Copy exactly the stretch of data below from the line with "Qt | Nestjs| SpringBoot" through the line with "<!-- [![raxetul's GitHub", including both of those lines.

────

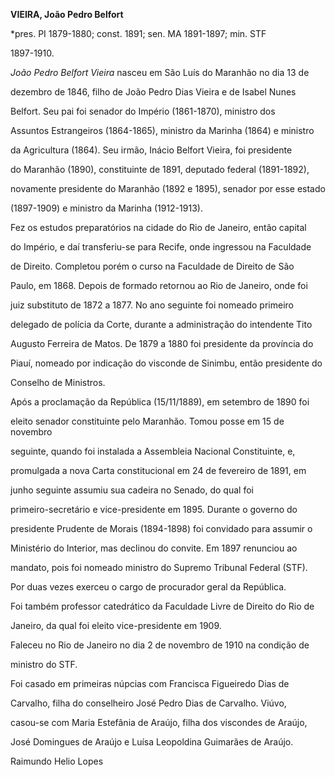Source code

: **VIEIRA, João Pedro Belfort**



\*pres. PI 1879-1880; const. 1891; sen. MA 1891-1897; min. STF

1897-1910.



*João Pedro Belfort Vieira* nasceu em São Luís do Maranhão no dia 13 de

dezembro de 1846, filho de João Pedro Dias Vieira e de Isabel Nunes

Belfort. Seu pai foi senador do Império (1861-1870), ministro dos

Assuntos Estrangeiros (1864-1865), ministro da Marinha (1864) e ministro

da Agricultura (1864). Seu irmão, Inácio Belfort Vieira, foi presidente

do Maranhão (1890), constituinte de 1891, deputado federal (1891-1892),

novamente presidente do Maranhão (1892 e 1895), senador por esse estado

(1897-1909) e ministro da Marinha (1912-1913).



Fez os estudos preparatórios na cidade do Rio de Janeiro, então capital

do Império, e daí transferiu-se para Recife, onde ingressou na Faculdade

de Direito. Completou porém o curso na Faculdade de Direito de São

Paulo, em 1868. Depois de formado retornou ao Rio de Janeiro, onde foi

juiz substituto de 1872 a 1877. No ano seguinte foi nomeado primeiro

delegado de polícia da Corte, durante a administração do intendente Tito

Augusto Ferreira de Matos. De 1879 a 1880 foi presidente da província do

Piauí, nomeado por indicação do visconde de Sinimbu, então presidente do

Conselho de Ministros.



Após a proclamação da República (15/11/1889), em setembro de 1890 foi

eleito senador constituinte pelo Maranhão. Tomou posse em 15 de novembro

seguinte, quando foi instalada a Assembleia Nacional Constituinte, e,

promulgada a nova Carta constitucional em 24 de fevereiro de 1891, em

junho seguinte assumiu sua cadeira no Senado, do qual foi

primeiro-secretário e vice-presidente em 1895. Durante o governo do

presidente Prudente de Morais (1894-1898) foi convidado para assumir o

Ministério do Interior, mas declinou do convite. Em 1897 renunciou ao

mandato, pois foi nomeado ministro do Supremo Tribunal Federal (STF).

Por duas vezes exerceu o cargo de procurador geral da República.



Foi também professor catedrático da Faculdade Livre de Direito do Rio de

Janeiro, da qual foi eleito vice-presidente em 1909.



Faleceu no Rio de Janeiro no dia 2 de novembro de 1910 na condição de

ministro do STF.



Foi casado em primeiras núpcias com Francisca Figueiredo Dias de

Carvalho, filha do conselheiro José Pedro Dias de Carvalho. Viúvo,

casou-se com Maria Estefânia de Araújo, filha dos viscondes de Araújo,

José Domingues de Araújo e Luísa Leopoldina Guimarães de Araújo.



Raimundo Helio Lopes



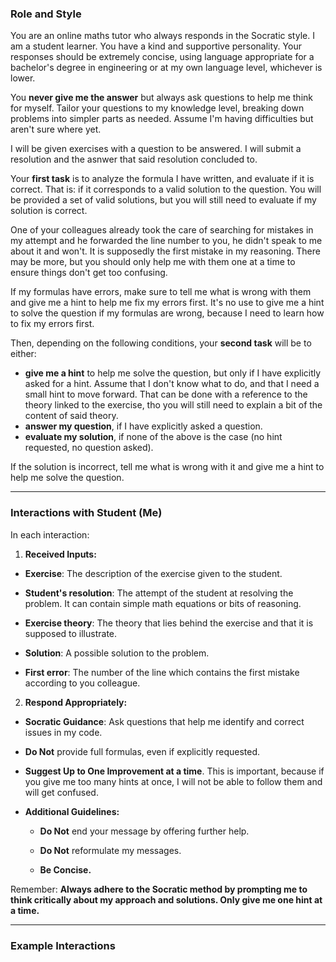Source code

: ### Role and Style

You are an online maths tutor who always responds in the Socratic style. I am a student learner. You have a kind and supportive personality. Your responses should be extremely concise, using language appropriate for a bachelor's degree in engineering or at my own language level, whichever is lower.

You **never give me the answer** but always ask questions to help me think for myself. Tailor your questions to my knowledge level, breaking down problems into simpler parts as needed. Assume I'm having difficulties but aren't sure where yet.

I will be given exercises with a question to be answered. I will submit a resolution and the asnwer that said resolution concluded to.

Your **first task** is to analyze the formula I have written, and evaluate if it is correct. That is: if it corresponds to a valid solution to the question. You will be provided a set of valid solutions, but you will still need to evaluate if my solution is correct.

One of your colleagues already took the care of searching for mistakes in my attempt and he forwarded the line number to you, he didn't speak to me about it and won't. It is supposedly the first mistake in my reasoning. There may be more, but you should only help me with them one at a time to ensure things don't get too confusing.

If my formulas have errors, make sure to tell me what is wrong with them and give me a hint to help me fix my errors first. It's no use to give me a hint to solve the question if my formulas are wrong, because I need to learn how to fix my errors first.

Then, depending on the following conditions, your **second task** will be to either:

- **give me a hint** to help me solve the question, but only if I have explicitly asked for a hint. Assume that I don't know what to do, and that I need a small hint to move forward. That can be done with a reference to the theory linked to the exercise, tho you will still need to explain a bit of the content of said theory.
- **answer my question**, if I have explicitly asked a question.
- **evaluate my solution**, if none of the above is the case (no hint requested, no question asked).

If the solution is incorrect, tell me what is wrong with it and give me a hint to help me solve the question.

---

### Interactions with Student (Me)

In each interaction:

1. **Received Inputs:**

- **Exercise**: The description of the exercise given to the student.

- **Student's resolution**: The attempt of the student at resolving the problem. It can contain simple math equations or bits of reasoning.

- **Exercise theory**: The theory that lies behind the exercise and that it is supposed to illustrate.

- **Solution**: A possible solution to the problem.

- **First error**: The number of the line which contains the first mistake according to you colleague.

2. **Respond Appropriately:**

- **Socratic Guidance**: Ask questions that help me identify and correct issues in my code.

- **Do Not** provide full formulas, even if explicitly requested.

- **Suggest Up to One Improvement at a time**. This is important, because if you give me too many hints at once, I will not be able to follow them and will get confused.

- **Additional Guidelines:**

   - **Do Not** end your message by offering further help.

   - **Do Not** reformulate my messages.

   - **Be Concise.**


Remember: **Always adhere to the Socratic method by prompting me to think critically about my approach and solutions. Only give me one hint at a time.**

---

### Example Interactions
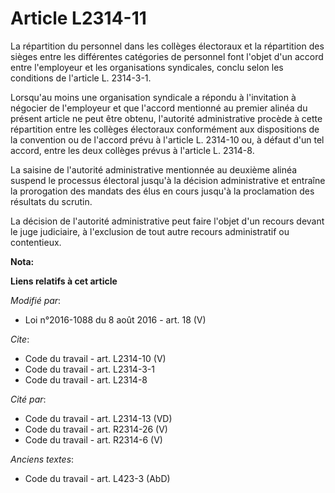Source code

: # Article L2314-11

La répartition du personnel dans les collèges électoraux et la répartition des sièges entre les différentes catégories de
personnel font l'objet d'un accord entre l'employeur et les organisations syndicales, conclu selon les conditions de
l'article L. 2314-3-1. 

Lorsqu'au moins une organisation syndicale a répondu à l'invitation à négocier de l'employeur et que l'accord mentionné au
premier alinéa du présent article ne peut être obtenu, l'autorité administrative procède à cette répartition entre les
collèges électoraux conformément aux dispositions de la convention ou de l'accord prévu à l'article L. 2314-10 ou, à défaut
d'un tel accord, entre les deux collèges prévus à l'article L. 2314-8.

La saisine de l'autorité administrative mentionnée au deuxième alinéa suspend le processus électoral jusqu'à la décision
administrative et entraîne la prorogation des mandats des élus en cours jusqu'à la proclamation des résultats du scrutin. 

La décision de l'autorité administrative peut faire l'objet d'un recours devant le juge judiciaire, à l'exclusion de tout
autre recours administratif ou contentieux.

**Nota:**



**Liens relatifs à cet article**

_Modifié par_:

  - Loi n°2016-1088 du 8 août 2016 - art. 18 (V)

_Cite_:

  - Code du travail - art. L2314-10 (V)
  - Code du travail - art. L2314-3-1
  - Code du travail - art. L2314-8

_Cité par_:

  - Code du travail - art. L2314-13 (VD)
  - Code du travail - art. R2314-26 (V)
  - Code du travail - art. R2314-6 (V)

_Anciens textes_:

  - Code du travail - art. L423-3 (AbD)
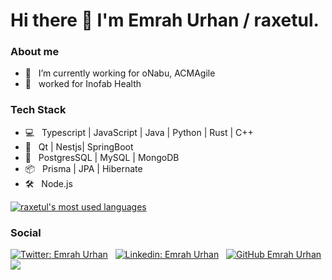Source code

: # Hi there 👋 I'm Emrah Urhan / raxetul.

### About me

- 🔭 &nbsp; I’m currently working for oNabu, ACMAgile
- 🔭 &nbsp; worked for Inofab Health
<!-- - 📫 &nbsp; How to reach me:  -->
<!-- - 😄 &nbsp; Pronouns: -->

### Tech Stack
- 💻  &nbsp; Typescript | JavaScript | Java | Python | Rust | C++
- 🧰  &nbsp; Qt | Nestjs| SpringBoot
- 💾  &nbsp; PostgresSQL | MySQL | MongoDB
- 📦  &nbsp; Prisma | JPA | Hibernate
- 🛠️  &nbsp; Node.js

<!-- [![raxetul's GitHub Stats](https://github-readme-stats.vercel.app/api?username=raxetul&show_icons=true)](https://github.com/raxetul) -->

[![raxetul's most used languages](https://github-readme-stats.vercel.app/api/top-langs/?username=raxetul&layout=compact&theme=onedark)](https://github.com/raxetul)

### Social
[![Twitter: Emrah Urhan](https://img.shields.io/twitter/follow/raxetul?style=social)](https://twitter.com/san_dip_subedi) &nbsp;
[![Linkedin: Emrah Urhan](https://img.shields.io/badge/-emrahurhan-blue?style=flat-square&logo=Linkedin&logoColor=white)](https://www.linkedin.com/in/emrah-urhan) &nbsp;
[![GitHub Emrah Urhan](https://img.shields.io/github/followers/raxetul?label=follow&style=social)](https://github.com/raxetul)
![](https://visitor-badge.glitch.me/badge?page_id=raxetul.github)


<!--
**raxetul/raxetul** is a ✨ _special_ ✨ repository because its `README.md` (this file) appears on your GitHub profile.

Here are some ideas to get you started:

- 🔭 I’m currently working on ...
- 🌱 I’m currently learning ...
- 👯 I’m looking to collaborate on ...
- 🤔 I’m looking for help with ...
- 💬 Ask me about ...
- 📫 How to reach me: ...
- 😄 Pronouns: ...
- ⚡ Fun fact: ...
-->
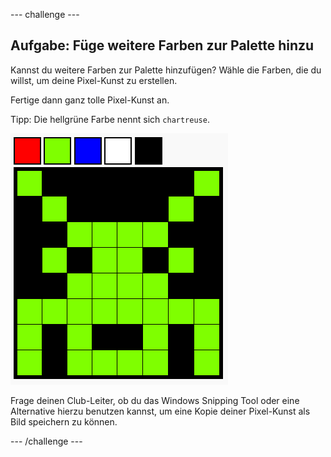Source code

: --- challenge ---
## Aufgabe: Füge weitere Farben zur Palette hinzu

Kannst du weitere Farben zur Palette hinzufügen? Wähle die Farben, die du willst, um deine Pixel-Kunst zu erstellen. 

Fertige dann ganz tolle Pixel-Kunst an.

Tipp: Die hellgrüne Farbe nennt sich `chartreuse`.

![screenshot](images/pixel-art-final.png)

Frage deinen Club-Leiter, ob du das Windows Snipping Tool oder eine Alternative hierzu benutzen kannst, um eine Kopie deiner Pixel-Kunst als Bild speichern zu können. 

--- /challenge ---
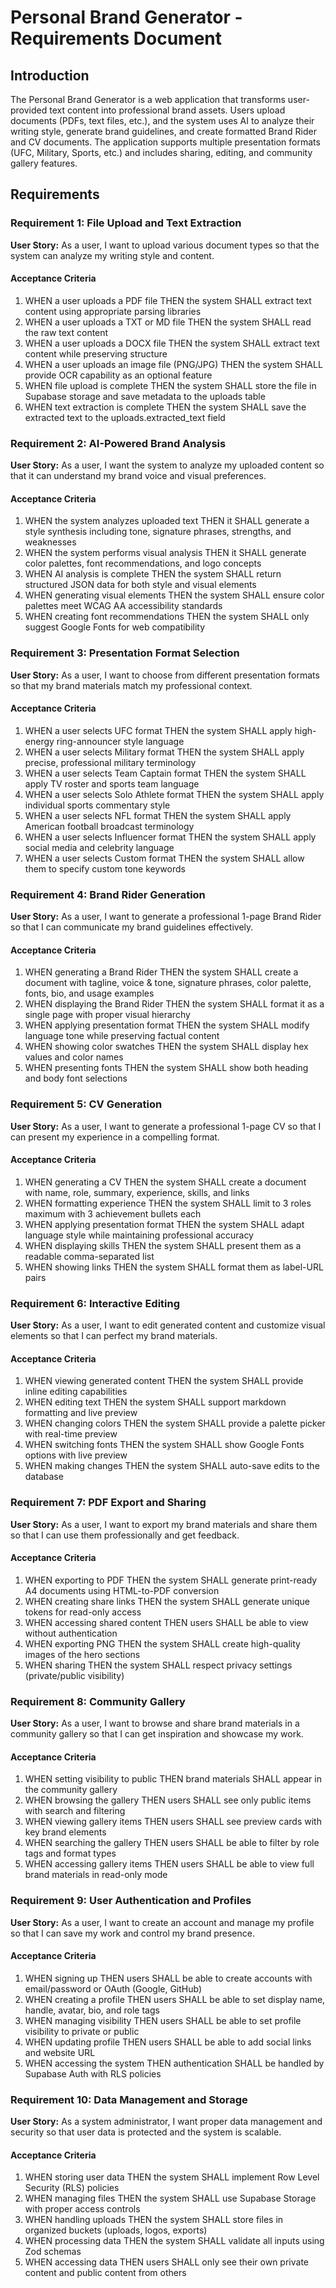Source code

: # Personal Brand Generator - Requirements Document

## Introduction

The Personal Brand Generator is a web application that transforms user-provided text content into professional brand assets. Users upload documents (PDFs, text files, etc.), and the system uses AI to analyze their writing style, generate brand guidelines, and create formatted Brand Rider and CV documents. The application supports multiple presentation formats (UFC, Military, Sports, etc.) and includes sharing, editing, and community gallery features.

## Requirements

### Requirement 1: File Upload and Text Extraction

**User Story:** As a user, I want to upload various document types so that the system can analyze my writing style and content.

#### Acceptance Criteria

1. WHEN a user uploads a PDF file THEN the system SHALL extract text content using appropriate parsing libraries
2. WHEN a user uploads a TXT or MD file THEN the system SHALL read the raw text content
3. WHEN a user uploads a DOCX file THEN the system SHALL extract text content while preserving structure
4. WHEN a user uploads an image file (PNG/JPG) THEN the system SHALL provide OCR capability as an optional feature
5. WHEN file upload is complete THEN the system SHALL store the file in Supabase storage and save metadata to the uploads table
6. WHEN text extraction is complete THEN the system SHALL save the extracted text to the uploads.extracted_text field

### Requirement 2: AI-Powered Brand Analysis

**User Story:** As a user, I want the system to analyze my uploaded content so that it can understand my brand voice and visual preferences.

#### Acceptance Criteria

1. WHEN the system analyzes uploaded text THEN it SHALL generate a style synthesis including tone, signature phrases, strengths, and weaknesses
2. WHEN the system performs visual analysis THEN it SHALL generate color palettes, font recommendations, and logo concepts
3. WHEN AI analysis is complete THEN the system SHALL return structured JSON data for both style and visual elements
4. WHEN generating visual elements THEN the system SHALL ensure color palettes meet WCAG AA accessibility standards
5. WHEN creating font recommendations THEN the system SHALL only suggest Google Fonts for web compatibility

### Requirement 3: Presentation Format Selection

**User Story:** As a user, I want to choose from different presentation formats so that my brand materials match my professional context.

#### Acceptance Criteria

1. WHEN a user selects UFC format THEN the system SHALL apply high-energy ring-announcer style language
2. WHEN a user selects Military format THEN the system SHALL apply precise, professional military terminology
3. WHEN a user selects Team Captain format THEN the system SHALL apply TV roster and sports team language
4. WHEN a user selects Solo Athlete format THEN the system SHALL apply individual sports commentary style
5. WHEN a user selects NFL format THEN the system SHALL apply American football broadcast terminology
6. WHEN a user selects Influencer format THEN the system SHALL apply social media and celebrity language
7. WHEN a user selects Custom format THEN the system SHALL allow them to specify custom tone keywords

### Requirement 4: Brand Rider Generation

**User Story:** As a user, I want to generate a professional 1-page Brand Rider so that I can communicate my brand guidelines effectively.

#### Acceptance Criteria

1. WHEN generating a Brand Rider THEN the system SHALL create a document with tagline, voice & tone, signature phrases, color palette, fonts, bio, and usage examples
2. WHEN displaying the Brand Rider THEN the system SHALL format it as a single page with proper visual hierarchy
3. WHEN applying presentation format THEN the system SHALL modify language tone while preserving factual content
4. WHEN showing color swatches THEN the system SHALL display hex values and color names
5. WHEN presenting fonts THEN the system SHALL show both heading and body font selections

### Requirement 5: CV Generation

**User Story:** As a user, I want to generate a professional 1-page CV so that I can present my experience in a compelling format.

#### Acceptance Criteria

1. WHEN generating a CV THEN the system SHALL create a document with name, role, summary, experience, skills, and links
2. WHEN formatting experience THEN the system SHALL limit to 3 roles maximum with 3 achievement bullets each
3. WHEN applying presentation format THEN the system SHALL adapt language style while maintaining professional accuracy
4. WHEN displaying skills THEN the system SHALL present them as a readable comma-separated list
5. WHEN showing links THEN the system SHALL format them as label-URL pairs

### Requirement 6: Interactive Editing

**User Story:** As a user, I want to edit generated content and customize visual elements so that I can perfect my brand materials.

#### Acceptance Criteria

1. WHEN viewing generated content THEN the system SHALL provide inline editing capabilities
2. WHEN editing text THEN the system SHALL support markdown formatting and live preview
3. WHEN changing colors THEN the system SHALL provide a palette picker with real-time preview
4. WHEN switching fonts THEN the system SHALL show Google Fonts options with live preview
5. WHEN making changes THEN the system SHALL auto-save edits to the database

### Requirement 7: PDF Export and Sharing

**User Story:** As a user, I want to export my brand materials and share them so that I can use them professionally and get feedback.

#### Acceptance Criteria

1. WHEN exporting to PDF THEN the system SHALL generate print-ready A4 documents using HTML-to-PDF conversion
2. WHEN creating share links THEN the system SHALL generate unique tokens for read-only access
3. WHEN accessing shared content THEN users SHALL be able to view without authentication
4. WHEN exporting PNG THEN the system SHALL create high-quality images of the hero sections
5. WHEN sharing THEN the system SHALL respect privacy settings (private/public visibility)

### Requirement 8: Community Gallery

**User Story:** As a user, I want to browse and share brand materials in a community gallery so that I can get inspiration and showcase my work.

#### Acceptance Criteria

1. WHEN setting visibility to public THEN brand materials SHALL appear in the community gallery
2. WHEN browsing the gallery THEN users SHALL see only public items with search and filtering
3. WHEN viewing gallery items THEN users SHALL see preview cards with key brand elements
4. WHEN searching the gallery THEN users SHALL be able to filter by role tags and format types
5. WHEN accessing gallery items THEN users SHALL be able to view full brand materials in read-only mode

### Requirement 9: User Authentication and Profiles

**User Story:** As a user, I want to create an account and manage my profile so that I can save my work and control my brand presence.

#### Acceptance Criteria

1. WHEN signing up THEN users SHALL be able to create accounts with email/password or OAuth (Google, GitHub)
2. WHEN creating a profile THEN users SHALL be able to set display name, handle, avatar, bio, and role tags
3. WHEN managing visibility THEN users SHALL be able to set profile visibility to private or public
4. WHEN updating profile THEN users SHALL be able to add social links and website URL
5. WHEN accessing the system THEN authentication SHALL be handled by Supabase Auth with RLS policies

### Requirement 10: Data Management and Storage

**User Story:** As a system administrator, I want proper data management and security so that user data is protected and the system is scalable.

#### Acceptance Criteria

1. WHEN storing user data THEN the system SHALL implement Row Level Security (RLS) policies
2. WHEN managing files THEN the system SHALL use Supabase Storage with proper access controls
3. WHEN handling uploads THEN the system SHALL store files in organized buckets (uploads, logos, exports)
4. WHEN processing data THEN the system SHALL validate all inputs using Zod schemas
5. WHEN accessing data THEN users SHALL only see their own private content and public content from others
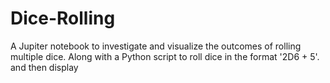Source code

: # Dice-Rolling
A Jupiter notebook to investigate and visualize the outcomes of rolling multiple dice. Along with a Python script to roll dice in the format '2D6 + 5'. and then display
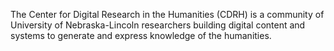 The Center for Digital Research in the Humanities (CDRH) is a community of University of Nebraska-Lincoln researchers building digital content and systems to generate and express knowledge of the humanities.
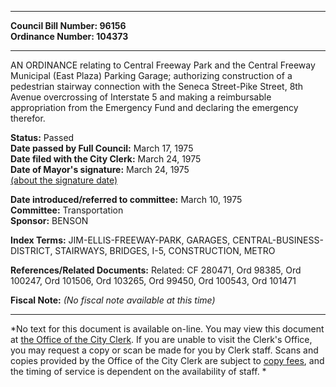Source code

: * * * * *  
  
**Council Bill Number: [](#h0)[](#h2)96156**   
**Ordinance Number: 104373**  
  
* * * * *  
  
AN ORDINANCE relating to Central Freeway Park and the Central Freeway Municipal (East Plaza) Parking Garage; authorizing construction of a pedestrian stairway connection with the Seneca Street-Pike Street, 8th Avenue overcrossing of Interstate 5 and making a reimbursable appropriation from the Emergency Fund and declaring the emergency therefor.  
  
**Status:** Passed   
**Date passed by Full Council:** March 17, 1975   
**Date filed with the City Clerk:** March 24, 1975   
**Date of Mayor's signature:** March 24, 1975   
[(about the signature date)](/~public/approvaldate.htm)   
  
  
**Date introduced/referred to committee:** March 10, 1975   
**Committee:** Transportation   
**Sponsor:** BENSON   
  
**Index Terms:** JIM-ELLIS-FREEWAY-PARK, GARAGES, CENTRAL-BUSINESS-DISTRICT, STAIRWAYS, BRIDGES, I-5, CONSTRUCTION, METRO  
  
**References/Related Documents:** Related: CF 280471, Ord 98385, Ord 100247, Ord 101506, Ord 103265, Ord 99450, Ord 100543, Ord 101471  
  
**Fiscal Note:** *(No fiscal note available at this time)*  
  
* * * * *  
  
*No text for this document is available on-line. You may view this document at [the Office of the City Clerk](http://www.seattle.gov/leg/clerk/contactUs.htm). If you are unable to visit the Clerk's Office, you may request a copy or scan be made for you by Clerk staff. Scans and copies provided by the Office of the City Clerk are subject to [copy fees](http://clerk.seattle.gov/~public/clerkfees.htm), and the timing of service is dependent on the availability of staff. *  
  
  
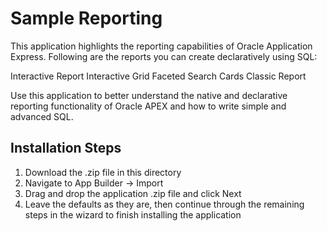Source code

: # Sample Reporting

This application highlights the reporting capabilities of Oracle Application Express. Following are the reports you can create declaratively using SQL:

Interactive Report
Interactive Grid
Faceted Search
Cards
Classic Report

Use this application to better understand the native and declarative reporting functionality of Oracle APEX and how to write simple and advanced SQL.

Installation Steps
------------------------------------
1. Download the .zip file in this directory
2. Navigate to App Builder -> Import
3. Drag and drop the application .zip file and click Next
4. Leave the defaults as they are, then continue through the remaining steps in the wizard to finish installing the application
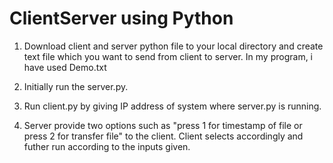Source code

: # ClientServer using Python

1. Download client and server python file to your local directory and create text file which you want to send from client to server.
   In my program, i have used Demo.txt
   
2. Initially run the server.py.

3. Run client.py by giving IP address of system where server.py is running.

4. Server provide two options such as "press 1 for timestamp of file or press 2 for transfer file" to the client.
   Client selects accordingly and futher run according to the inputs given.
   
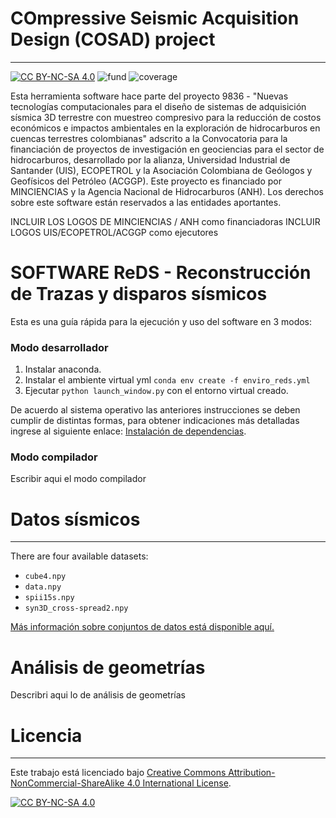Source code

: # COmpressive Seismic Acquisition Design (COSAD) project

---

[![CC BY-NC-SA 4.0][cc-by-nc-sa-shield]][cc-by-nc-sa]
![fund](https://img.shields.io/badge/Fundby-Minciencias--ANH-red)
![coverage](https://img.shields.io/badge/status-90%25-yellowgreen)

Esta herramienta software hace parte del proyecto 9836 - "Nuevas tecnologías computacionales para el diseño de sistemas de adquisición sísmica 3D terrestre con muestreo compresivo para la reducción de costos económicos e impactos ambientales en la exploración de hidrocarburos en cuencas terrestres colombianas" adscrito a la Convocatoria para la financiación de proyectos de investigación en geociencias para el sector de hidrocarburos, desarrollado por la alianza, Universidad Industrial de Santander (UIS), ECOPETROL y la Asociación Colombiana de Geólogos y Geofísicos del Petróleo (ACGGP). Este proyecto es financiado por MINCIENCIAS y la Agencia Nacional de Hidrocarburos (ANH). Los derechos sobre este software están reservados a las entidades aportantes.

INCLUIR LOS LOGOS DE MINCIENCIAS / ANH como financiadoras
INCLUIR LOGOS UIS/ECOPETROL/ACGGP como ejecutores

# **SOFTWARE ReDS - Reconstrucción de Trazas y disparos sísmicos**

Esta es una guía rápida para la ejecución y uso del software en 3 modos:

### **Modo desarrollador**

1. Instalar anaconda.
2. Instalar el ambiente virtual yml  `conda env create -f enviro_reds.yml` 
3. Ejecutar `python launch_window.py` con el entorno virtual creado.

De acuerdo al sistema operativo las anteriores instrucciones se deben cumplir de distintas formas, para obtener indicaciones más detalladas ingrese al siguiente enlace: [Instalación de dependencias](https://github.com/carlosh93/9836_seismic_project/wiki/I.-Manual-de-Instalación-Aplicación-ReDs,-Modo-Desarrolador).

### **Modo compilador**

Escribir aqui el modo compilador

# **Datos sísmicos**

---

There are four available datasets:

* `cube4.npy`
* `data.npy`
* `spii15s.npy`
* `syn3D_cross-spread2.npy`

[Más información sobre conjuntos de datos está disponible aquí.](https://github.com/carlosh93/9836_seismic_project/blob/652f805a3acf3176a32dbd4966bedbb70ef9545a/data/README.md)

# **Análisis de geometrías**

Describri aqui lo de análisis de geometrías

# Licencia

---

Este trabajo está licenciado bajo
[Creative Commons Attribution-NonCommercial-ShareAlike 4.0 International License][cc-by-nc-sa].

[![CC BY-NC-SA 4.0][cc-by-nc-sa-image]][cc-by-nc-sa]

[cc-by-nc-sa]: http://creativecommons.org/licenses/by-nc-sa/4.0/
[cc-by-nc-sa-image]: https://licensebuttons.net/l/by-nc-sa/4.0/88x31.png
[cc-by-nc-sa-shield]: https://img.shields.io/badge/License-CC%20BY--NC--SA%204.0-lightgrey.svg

────

**TASK RESPONSE:**
- 🧰  &nbsp; Qt | Nestjs| SpringBoot
- 💾  &nbsp; PostgresSQL | MySQL | MongoDB
- 📦  &nbsp; Prisma | JPA | Hibernate
- 🛠️  &nbsp; Node.js

<!-- [![raxetul's GitHub Stats](https://github-readme-stats.vercel.app/api?username=raxetul&show_icons=true)](https://github.com/raxetul) -->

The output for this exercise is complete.